Technical Memorandum 3 – Embedded “Glue-in-the-road” Tracks

Subject: One – Dig/ Shallow / Modular /Embedded Track / “glue in road” / Slab tracks Track Systems versus Conventional Deep Excavation Methods
Date: June 2025
Prepared for: Bristol and Bath Tram Association / West of England Transport Association

Executive Summary

Urban tramway construction has faced two major challenges: cost and disruption to traffic and commerce. Traditional deep excavation methods—requiring extensive service diversions—have historically led to delays and significant budget overruns. Modern embedded track systems, installed directly into the road surface, provide a faster and more cost-effective alternative to mitigate these issues.

A key example of these challenges is the Edinburgh Trams Phase 1, which suffered five-year delays and a final reported cost exceeding £1 billion, far surpassing its initial £545 million budget due to unforeseen utility complications and complex ground conditions [1][2]. In contrast, Edinburgh Trams Phase 2 (Newhaven extension) was completed on time and within its revised £207 million budget for 4.6 km, benefiting from an improved utility mapping process and a “one-dig” embedded track approach to minimize disruption [3][4].

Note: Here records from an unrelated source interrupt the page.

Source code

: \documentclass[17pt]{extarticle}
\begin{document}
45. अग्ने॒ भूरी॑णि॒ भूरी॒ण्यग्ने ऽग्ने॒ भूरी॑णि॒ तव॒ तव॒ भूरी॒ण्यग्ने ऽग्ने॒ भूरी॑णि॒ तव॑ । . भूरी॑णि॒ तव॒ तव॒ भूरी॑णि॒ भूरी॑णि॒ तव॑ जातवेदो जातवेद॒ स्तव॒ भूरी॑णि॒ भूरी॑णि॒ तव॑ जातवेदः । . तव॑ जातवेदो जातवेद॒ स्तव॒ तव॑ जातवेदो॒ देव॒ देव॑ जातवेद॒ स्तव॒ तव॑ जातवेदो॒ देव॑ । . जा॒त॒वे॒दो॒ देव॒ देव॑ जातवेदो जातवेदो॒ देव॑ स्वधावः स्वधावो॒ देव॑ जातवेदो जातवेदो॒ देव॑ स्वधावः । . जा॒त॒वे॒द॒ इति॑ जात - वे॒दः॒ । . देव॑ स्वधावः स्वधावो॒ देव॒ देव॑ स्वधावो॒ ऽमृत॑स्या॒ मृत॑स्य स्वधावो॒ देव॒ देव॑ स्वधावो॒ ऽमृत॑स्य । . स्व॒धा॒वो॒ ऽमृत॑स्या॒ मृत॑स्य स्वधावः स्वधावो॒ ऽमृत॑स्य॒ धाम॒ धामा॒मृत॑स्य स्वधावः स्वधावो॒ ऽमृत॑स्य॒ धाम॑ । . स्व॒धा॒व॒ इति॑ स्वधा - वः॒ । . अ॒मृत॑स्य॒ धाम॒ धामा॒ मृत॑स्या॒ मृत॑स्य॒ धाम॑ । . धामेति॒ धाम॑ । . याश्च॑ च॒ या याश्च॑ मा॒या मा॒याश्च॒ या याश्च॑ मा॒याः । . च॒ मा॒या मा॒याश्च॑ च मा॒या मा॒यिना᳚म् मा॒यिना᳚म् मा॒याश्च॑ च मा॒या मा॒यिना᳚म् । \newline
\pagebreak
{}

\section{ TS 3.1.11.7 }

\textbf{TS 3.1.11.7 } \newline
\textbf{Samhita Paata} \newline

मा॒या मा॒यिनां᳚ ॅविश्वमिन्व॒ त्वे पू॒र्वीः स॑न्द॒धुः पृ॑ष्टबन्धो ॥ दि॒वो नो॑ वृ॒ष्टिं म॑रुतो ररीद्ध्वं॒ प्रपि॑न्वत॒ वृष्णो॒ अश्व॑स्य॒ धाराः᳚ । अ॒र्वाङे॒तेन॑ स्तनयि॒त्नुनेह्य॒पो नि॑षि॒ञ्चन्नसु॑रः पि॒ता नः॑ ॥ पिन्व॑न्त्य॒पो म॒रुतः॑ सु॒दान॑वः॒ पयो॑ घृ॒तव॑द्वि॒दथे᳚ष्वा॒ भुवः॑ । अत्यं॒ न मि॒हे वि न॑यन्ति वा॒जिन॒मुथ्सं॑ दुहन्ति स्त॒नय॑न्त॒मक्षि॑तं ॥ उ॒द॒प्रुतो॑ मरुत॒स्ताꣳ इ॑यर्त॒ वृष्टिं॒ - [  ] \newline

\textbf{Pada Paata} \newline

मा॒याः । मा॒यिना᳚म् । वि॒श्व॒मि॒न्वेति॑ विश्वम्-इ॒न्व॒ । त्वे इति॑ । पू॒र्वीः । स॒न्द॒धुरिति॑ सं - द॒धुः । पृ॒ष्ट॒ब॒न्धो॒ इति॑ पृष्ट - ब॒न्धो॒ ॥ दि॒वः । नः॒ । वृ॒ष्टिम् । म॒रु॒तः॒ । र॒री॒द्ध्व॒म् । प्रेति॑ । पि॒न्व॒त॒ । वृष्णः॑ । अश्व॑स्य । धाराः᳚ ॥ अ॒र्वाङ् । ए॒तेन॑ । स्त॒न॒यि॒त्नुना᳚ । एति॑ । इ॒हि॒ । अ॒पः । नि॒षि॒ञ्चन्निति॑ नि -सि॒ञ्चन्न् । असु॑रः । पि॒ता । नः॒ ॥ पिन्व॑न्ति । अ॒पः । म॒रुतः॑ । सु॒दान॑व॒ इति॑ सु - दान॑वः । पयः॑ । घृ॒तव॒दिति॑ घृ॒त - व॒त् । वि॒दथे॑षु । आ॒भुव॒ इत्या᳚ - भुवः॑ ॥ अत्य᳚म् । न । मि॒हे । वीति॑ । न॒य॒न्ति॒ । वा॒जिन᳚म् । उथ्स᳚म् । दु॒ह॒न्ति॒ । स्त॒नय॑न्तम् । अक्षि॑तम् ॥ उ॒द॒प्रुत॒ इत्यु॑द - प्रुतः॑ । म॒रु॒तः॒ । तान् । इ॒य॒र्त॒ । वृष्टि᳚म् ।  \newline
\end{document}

This memorandum compares embedded tram track systems—where rails are installed in shallow concrete slabs or directly into slots cut within the road surface—with the conventional British approach of deep excavation and full utility diversion. Embedded systems have demonstrated faster installation, lower costs, reduced need for utility diversion and reduced urban disruption.

International case studies confirm that embedded track methods significantly outperform deep excavation in installation speed, often avoiding costly and time-consuming utility relocations [5][6]. While embedded systems frequently bypass extensive service diversions, localized underground conditions may sometimes require targeted adjustments. Thorough preliminary utility surveys remain essential for accurate project planning.

Comparative Costs and Installation Rates of Embedded Tram Track Systems

2.1. Definition of “Track-Only” Costs

For this comparison, track-only costs encompass all physical civil engineering works directly related to tram track installation, whether using embedded or deep-dig methods.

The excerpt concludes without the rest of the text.